Hunting a Sea-Glass Heart is a humorous blend of Pirates of the Caribbean and Golden Girls with a dash of magic.
Anne Bonny has changed little from the wild young pirate she was twenty years ago and chafes under the bonds of southern society in Charles Towne Carolina in 1741. The death of her father breaks these shackles and the subsequent theft of her sea-glass heart, a memento from her beloved Mary Reed, frees Anne to return to her piratical ways.
Sailing from port to port, the menopausal Anne revels in her freedom from corsets and societal constraints while she hunts down her stolen sea-glass heart, a traitorous ex-husband and the now-grown child she gave up to adoption.
About the author
Carolyn Charron is a speculative fiction writer who has always wanted to be a pirate or a wizard, preferably with a dragon companion. Her short stories have appeared in Renaissance Press' Nothing Without Us anthology of disabled writers which was nominated for a 2020 Prix Aurora award and in three of Flame Tree Publishing's Gothic Fantasy anthologies among others. On the editor's side of her desk, she read slush for Apex and Lightspeed Magazines and has been a juror for Speculative Literature Foundation grants.
She was fortunate to receive a Recommender Grant from Ontario Arts Council (OAC) to write this novel, the prequel to a multigenerational series of stories following a family of blacksmiths and their magical power over metals. The next novel has also received both OAC Recommender grants and Toronto Arts Council grant.

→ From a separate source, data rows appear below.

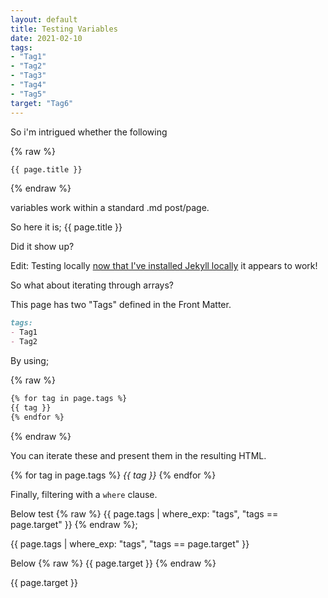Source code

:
 ```yaml
---
layout: default
title: Testing Variables
date: 2021-02-10
tags:
- "Tag1"
- "Tag2"
- "Tag3"
- "Tag4"
- "Tag5"
target: "Tag6"
---
```


So i'm intrigued whether the following

{% raw %}

```markdown
{{ page.title }}
```

{% endraw %}


variables work within a standard .md post/page.

So here it is; {{ page.title }}

Did it show up?

Edit: Testing locally [now that I've installed Jekyll locally](/blog/2021/02/10/local-jekyll) it appears to work!

So what about iterating through arrays?

This page has two "Tags" defined in the Front Matter.

```markdown
tags:
- Tag1
- Tag2
```

By using;

{% raw %}

```markdown
{% for tag in page.tags %}
{{ tag }}
{% endfor %}
```

{% endraw %}

You can iterate these and present them in the resulting HTML.

{% for tag in page.tags %}
_{{ tag }}_
{% endfor %}

Finally, filtering with a `where` clause.

Below test
{% raw %} {{ page.tags | where_exp: "tags", "tags == page.target" }} {% endraw %};

{{ page.tags | where_exp: "tags", "tags == page.target" }}

Below {% raw %} {{ page.target }} {% endraw %}

{{ page.target }}
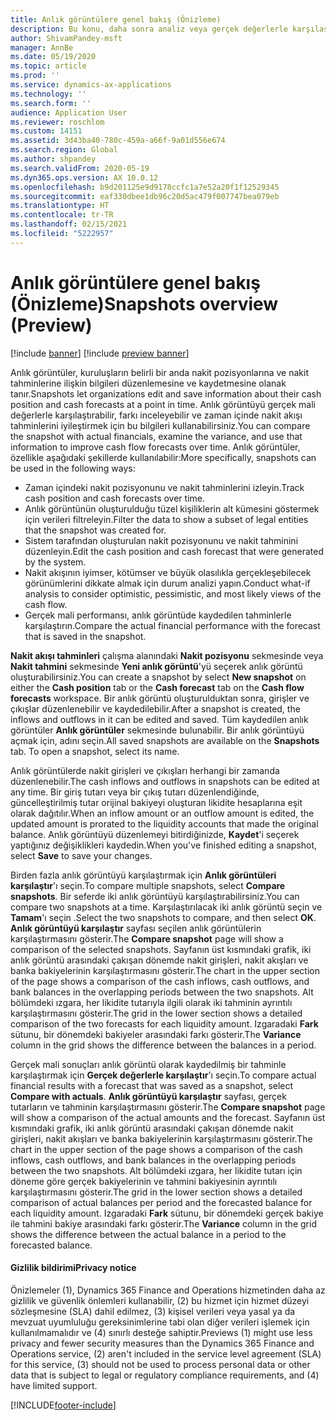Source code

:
 ```yaml
---
title: Anlık görüntülere genel bakış (Önizleme)
description: Bu konu, daha sonra analiz veya gerçek değerlerle karşılaştırma amacıyla nakit akışı tahminini kaydetmenize olanak sağlayan anlık görüntüler özelliğini açıklar. Nakit akışı tahmini oluşturduğunuzda, bu tahmini bir "anlık görüntü" olarak kaydedebilirsiniz. Bu anlık görüntüleri, tahmine dahil edilen hesapları düzenlemek için kullanabilir veya anlık görüntüdeki tahmini gerçek değerlerle karşılaştırabilirsiniz.
author: ShivamPandey-msft
manager: AnnBe
ms.date: 05/19/2020
ms.topic: article
ms.prod: ''
ms.service: dynamics-ax-applications
ms.technology: ''
ms.search.form: ''
audience: Application User
ms.reviewer: roschlom
ms.custom: 14151
ms.assetid: 3d43ba40-780c-459a-a66f-9a01d556e674
ms.search.region: Global
ms.author: shpandey
ms.search.validFrom: 2020-05-19
ms.dyn365.ops.version: AX 10.0.12
ms.openlocfilehash: b9d201125e9d9178ccfc1a7e52a20f1f12529345
ms.sourcegitcommit: eaf330dbee1db96c20d5ac479f007747bea079eb
ms.translationtype: HT
ms.contentlocale: tr-TR
ms.lasthandoff: 02/15/2021
ms.locfileid: "5222957"
---
```

# <a name="snapshots-overview-preview"></a><span data-ttu-id="a4b37-105">Anlık görüntülere genel bakış (Önizleme)</span><span class="sxs-lookup"><span data-stu-id="a4b37-105">Snapshots overview (Preview)</span></span>

[!include [banner](../includes/banner.md)]
[!include [preview banner](../includes/preview-banner.md)]

<span data-ttu-id="a4b37-106">Anlık görüntüler, kuruluşların belirli bir anda nakit pozisyonlarına ve nakit tahminlerine ilişkin bilgileri düzenlemesine ve kaydetmesine olanak tanır.</span><span class="sxs-lookup"><span data-stu-id="a4b37-106">Snapshots let organizations edit and save information about their cash position and cash forecasts at a point in time.</span></span> <span data-ttu-id="a4b37-107">Anlık görüntüyü gerçek mali değerlerle karşılaştırabilir, farkı inceleyebilir ve zaman içinde nakit akışı tahminlerini iyileştirmek için bu bilgileri kullanabilirsiniz.</span><span class="sxs-lookup"><span data-stu-id="a4b37-107">You can compare the snapshot with actual financials, examine the variance, and use that information to improve cash flow forecasts over time.</span></span> <span data-ttu-id="a4b37-108">Anlık görüntüler, özellikle aşağıdaki şekillerde kullanılabilir:</span><span class="sxs-lookup"><span data-stu-id="a4b37-108">More specifically, snapshots can be used in the following ways:</span></span>

- <span data-ttu-id="a4b37-109">Zaman içindeki nakit pozisyonunu ve nakit tahminlerini izleyin.</span><span class="sxs-lookup"><span data-stu-id="a4b37-109">Track cash position and cash forecasts over time.</span></span>
- <span data-ttu-id="a4b37-110">Anlık görüntünün oluşturulduğu tüzel kişiliklerin alt kümesini göstermek için verileri filtreleyin.</span><span class="sxs-lookup"><span data-stu-id="a4b37-110">Filter the data to show a subset of legal entities that the snapshot was created for.</span></span>
- <span data-ttu-id="a4b37-111">Sistem tarafından oluşturulan nakit pozisyonunu ve nakit tahminini düzenleyin.</span><span class="sxs-lookup"><span data-stu-id="a4b37-111">Edit the cash position and cash forecast that were generated by the system.</span></span>
- <span data-ttu-id="a4b37-112">Nakit akışının iyimser, kötümser ve büyük olasılıkla gerçekleşebilecek görünümlerini dikkate almak için durum analizi yapın.</span><span class="sxs-lookup"><span data-stu-id="a4b37-112">Conduct what-if analysis to consider optimistic, pessimistic, and most likely views of the cash flow.</span></span>
- <span data-ttu-id="a4b37-113">Gerçek mali performansı, anlık görüntüde kaydedilen tahminlerle karşılaştırın.</span><span class="sxs-lookup"><span data-stu-id="a4b37-113">Compare the actual financial performance with the forecast that is saved in the snapshot.</span></span>

<span data-ttu-id="a4b37-114">**Nakit akışı tahminleri** çalışma alanındaki **Nakit pozisyonu** sekmesinde veya **Nakit tahmini** sekmesinde **Yeni anlık görüntü**'yü seçerek anlık görüntü oluşturabilirsiniz.</span><span class="sxs-lookup"><span data-stu-id="a4b37-114">You can create a snapshot by select **New snapshot** on either the **Cash position** tab or the **Cash forecast** tab on the **Cash flow forecasts** workspace.</span></span> <span data-ttu-id="a4b37-115">Bir anlık görüntü oluşturulduktan sonra, girişler ve çıkışlar düzenlenebilir ve kaydedilebilir.</span><span class="sxs-lookup"><span data-stu-id="a4b37-115">After a snapshot is created, the inflows and outflows in it can be edited and saved.</span></span> <span data-ttu-id="a4b37-116">Tüm kaydedilen anlık görüntüler **Anlık görüntüler** sekmesinde bulunabilir. Bir anlık görüntüyü açmak için, adını seçin.</span><span class="sxs-lookup"><span data-stu-id="a4b37-116">All saved snapshots are available on the **Snapshots** tab. To open a snapshot, select its name.</span></span>

<span data-ttu-id="a4b37-117">Anlık görüntülerde nakit girişleri ve çıkışları herhangi bir zamanda düzenlenebilir.</span><span class="sxs-lookup"><span data-stu-id="a4b37-117">The cash inflows and outflows in snapshots can be edited at any time.</span></span> <span data-ttu-id="a4b37-118">Bir giriş tutarı veya bir çıkış tutarı düzenlendiğinde, güncelleştirilmiş tutar orijinal bakiyeyi oluşturan likidite hesaplarına eşit olarak dağıtılır.</span><span class="sxs-lookup"><span data-stu-id="a4b37-118">When an inflow amount or an outflow amount is edited, the updated amount is prorated to the liquidity accounts that made the original balance.</span></span> <span data-ttu-id="a4b37-119">Anlık görüntüyü düzenlemeyi bitirdiğinizde, **Kaydet**'i seçerek yaptığınız değişiklikleri kaydedin.</span><span class="sxs-lookup"><span data-stu-id="a4b37-119">When you've finished editing a snapshot, select **Save** to save your changes.</span></span>

<span data-ttu-id="a4b37-120">Birden fazla anlık görüntüyü karşılaştırmak için **Anlık görüntüleri karşılaştır**'ı seçin.</span><span class="sxs-lookup"><span data-stu-id="a4b37-120">To compare multiple snapshots, select **Compare snapshots**.</span></span> <span data-ttu-id="a4b37-121">Bir seferde iki anlık görüntüyü karşılaştırabilirsiniz.</span><span class="sxs-lookup"><span data-stu-id="a4b37-121">You can compare two snapshots at a time.</span></span> <span data-ttu-id="a4b37-122">Karşılaştırılacak iki anlık görüntü seçin ve **Tamam**'ı seçin .</span><span class="sxs-lookup"><span data-stu-id="a4b37-122">Select the two snapshots to compare, and then select **OK**.</span></span> <span data-ttu-id="a4b37-123">**Anlık görüntüyü karşılaştır** sayfası seçilen anlık görüntülerin karşılaştırmasını gösterir.</span><span class="sxs-lookup"><span data-stu-id="a4b37-123">The **Compare snapshot** page will show a comparison of the selected snapshots.</span></span> <span data-ttu-id="a4b37-124">Sayfanın üst kısmındaki grafik, iki anlık görüntü arasındaki çakışan dönemde nakit girişleri, nakit akışları ve banka bakiyelerinin karşılaştırmasını gösterir.</span><span class="sxs-lookup"><span data-stu-id="a4b37-124">The chart in the upper section of the page shows a comparison of the cash inflows, cash outflows, and bank balances in the overlapping periods between the two snapshots.</span></span> <span data-ttu-id="a4b37-125">Alt bölümdeki ızgara, her likidite tutarıyla ilgili olarak iki tahminin ayrıntılı karşılaştırmasını gösterir.</span><span class="sxs-lookup"><span data-stu-id="a4b37-125">The grid in the lower section shows a detailed comparison of the two forecasts for each liquidity amount.</span></span> <span data-ttu-id="a4b37-126">Izgaradaki **Fark** sütunu, bir dönemdeki bakiyeler arasındaki farkı gösterir.</span><span class="sxs-lookup"><span data-stu-id="a4b37-126">The **Variance** column in the grid shows the difference between the balances in a period.</span></span>

<span data-ttu-id="a4b37-127">Gerçek mali sonuçları anlık görüntü olarak kaydedilmiş bir tahminle karşılaştırmak için **Gerçek değerlerle karşılaştır**'ı seçin.</span><span class="sxs-lookup"><span data-stu-id="a4b37-127">To compare actual financial results with a forecast that was saved as a snapshot, select **Compare with actuals**.</span></span> <span data-ttu-id="a4b37-128">**Anlık görüntüyü karşılaştır** sayfası, gerçek tutarların ve tahminin karşılaştırmasını gösterir.</span><span class="sxs-lookup"><span data-stu-id="a4b37-128">The **Compare snapshot** page will show a comparison of the actual amounts and the forecast.</span></span> <span data-ttu-id="a4b37-129">Sayfanın üst kısmındaki grafik, iki anlık görüntü arasındaki çakışan dönemde nakit girişleri, nakit akışları ve banka bakiyelerinin karşılaştırmasını gösterir.</span><span class="sxs-lookup"><span data-stu-id="a4b37-129">The chart in the upper section of the page shows a comparison of the cash inflows, cash outflows, and bank balances in the overlapping periods between the two snapshots.</span></span> <span data-ttu-id="a4b37-130">Alt bölümdeki ızgara, her likidite tutarı için döneme göre gerçek bakiyelerinin ve tahmini bakiyesinin ayrıntılı karşılaştırmasını gösterir.</span><span class="sxs-lookup"><span data-stu-id="a4b37-130">The grid in the lower section shows a detailed comparison of actual balances per period and the forecasted balance for each liquidity amount.</span></span> <span data-ttu-id="a4b37-131">Izgaradaki **Fark** sütunu, bir dönemdeki gerçek bakiye ile tahmini bakiye arasındaki farkı gösterir.</span><span class="sxs-lookup"><span data-stu-id="a4b37-131">The **Variance** column in the grid shows the difference between the actual balance in a period to the forecasted balance.</span></span>

#### <a name="privacy-notice"></a><span data-ttu-id="a4b37-132">Gizlilik bildirimi</span><span class="sxs-lookup"><span data-stu-id="a4b37-132">Privacy notice</span></span>
<span data-ttu-id="a4b37-133">Önizlemeler (1), Dynamics 365 Finance and Operations hizmetinden daha az gizlilik ve güvenlik önlemleri kullanabilir, (2) bu hizmet için hizmet düzeyi sözleşmesine (SLA) dahil edilmez, (3) kişisel verileri veya yasal ya da mevzuat uyumluluğu gereksinimlerine tabi olan diğer verileri işlemek için kullanılmamalıdır ve (4) sınırlı desteğe sahiptir.</span><span class="sxs-lookup"><span data-stu-id="a4b37-133">Previews (1) might use less privacy and fewer security measures than the Dynamics 365 Finance and Operations service, (2) aren't included in the service level agreement (SLA) for this service, (3) should not be used to process personal data or other data that is subject to legal or regulatory compliance requirements, and (4) have limited support.</span></span>


[!INCLUDE[footer-include](../../includes/footer-banner.md)]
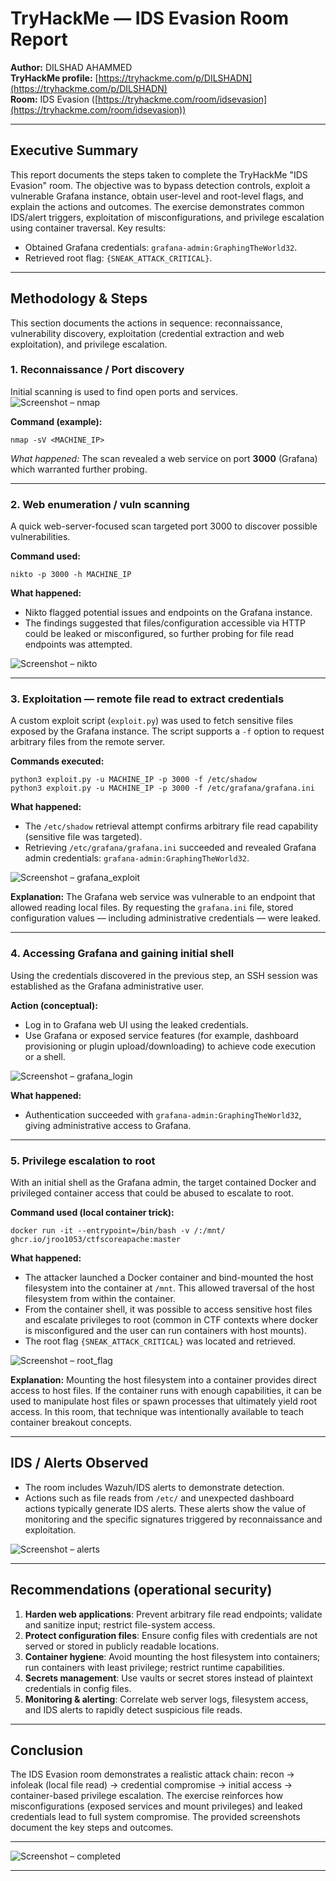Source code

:# TryHackMe — IDS Evasion Room Report

**Author:** DILSHAD AHAMMED  
**TryHackMe profile:** [https://tryhackme.com/p/DILSHADN](https://tryhackme.com/p/DILSHADN)  
**Room:** IDS Evasion ([https://tryhackme.com/room/idsevasion](https://tryhackme.com/room/idsevasion))

---

## Executive Summary

This report documents the steps taken to complete the TryHackMe "IDS Evasion" room. The objective was to bypass detection controls, exploit a vulnerable Grafana instance, obtain user-level and root-level flags, and explain the actions and outcomes. The exercise demonstrates common IDS/alert triggers, exploitation of misconfigurations, and privilege escalation using container traversal. Key results:

* Obtained Grafana credentials: `grafana-admin:GraphingTheWorld32`.
* Retrieved root flag: `{SNEAK_ATTACK_CRITICAL}`.

---

## Methodology & Steps

This section documents the actions in sequence: reconnaissance, vulnerability discovery, exploitation (credential extraction and web exploitation), and privilege escalation.

### 1. Reconnaissance / Port discovery

Initial scanning is used to find open ports and services. 
![Screenshot – nmap](./screenshots/thm_nmap.png)

**Command (example):**

```
nmap -sV <MACHINE_IP>
```

*What happened:* The scan revealed a web service on port **3000** (Grafana) which warranted further probing.

---

### 2. Web enumeration / vuln scanning

A quick web-server-focused scan targeted port 3000 to discover possible vulnerabilities.

**Command used:**

```
nikto -p 3000 -h MACHINE_IP
```

**What happened:**

* Nikto flagged potential issues and endpoints on the Grafana instance.
* The findings suggested that files/configuration accessible via HTTP could be leaked or misconfigured, so further probing for file read endpoints was attempted.

![Screenshot – nikto](./screenshots/thm_nikto.png)

---

### 3. Exploitation — remote file read to extract credentials

A custom exploit script (`exploit.py`) was used to fetch sensitive files exposed by the Grafana instance. The script supports a `-f` option to request arbitrary files from the remote server.

**Commands executed:**

```
python3 exploit.py -u MACHINE_IP -p 3000 -f /etc/shadow
python3 exploit.py -u MACHINE_IP -p 3000 -f /etc/grafana/grafana.ini
```

**What happened:**

* The `/etc/shadow` retrieval attempt confirms arbitrary file read capability (sensitive file was targeted).
* Retrieving `/etc/grafana/grafana.ini` succeeded and revealed Grafana admin credentials: `grafana-admin:GraphingTheWorld32`.

![Screenshot – grafana_exploit](./screenshots/thm_grafana_exploit.png)

**Explanation:** The Grafana web service was vulnerable to an endpoint that allowed reading local files. By requesting the `grafana.ini` file, stored configuration values — including administrative credentials — were leaked.

---

### 4. Accessing Grafana and gaining initial shell

Using the credentials discovered in the previous step, an SSH session was established as the Grafana administrative user.

**Action (conceptual):**

* Log in to Grafana web UI using the leaked credentials.
* Use Grafana or exposed service features (for example, dashboard provisioning or plugin upload/downloading) to achieve code execution or a shell.

![Screenshot – grafana_login](./screenshots/thm_grafana_login.png)

**What happened:**

* Authentication succeeded with `grafana-admin:GraphingTheWorld32`, giving administrative access to Grafana.

---

### 5. Privilege escalation to root

With an initial shell as the Grafana admin, the target contained Docker and privileged container access that could be abused to escalate to root.

**Command used (local container trick):**

```
docker run -it --entrypoint=/bin/bash -v /:/mnt/ ghcr.io/jroo1053/ctfscoreapache:master
```

**What happened:**

* The attacker launched a Docker container and bind-mounted the host filesystem into the container at `/mnt`. This allowed traversal of the host filesystem from within the container.
* From the container shell, it was possible to access sensitive host files and escalate privileges to root (common in CTF contexts where docker is misconfigured and the user can run containers with host mounts).
* The root flag `{SNEAK_ATTACK_CRITICAL}` was located and retrieved.

![Screenshot – root_flag](./screenshots/thm_root_flag.png)

**Explanation:** Mounting the host filesystem into a container provides direct access to host files. If the container runs with enough capabilities, it can be used to manipulate host files or spawn processes that ultimately yield root access. In this room, that technique was intentionally available to teach container breakout concepts.

---

## IDS / Alerts Observed

* The room includes Wazuh/IDS alerts to demonstrate detection.
* Actions such as file reads from `/etc/` and unexpected dashboard actions typically generate IDS alerts. These alerts show the value of monitoring and the specific signatures triggered by reconnaissance and exploitation.

![Screenshot – alerts](./screenshots/thm_alerts.png)

---

## Recommendations (operational security)

1. **Harden web applications**: Prevent arbitrary file read endpoints; validate and sanitize input; restrict file-system access.
2. **Protect configuration files**: Ensure config files with credentials are not served or stored in publicly readable locations.
3. **Container hygiene**: Avoid mounting the host filesystem into containers; run containers with least privilege; restrict runtime capabilities.
4. **Secrets management**: Use vaults or secret stores instead of plaintext credentials in config files.
5. **Monitoring & alerting**: Correlate web server logs, filesystem access, and IDS alerts to rapidly detect suspicious file reads.

---

## Conclusion

The IDS Evasion room demonstrates a realistic attack chain: recon → infoleak (local file read) → credential compromise → initial access → container-based privilege escalation. The exercise reinforces how misconfigurations (exposed services and mount privileges) and leaked credentials lead to full system compromise. The provided screenshots document the key steps and outcomes.

---

![Screenshot – completed](./screenshots/thm_completed.png)

---
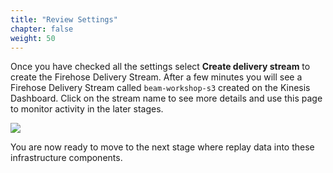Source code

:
 ```yaml
---
title: "Review Settings"
chapter: false
weight: 50
---
```


Once you have checked all the settings select **Create delivery stream** to create the Firehose Delivery Stream. After a few minutes you will see a Firehose Delivery Stream called `beam-workshop-s3` created on the Kinesis Dashboard. Click on the stream name to see more details and use this page to monitor activity in the later stages.

![](/images/beam-on-kda/kfh-check.png)

You are now ready to move to the next stage where replay data into these infrastructure components.
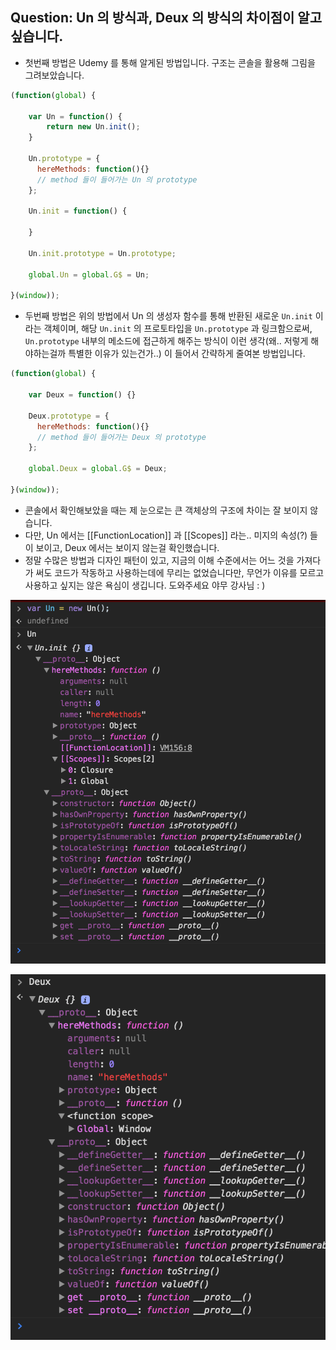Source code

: ## Question: Un 의 방식과, Deux 의 방식의 차이점이 알고 싶습니다.

- 첫번째 방법은 Udemy 를 통해 알게된 방법입니다. 구조는 콘솔을 활용해 그림을 그려보았습니다.

```javascript
(function(global) {

    var Un = function() {
        return new Un.init();
    }

    Un.prototype = {
      hereMethods: function(){}
      // method 들이 들어가는 Un 의 prototype
    };

    Un.init = function() {

    }

    Un.init.prototype = Un.prototype;

    global.Un = global.G$ = Un;

}(window));
```



- 두번째 방법은 위의 방법에서 Un 의 생성자 함수를 통해 반환된 새로운 `Un.init` 이라는 객체이며, 해당 `Un.init` 의 프로토타입을 `Un.prototype` 과 링크함으로써, `Un.prototype` 내부의 메소드에 접근하게 해주는 방식이 이런 생각(왜.. 저렇게 해야하는걸까 특별한 이유가 있는건가..) 이 들어서 간략하게 줄여본 방법입니다.

```javascript
(function(global) {

    var Deux = function() {}

    Deux.prototype = {
      hereMethods: function(){}
      // method 들이 들어가는 Deux 의 prototype
    };

    global.Deux = global.G$ = Deux;

}(window));
```



- 콘솔에서 확인해보았을 때는 제 눈으로는 큰 객체상의 구조에 차이는 잘 보이지 않습니다.
- 다만, Un 에서는 [[FunctionLocation]] 과 [[Scopes]] 라는.. 미지의 속성(?) 들이 보이고, Deux 에서는 보이지 않는걸 확인했습니다.
- 정말 수많은 방법과 디자인 패턴이 있고, 지금의 이해 수준에서는 어느 것을 가져다가 써도 코드가 작동하고 사용하는데에 무리는 없었습니다만, 무언가 이유를 모르고 사용하고 싶지는 않은 욕심이 생깁니다. 도와주세요 야무 강사님 : )

![Un](./img/Un.png)

![Deux](./img/Deux.png)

She lives in Toronto with her husband and two children and is still hoping for a pet dragon one day.
Excerpt: Hunting a Sea-Glass Heart (by (author) Carolyn Charron)
Anne checked the imprint in the sealing wax holding the parchment closed. The ornately curling W looked faintly familiar and a frown creased her brow as she cracked the wax open with a soft pop.
There was a single page inside, partially hiding the handwriting on the inside of the paper folded into an envelope. She opened it first. The much folded old broadsheet was similar to the one she'd tucked into her father's funeral coat earlier. This one was not Anne's own though.
Jack Rackham, her beloved Calico Jack, stared out at her from the page.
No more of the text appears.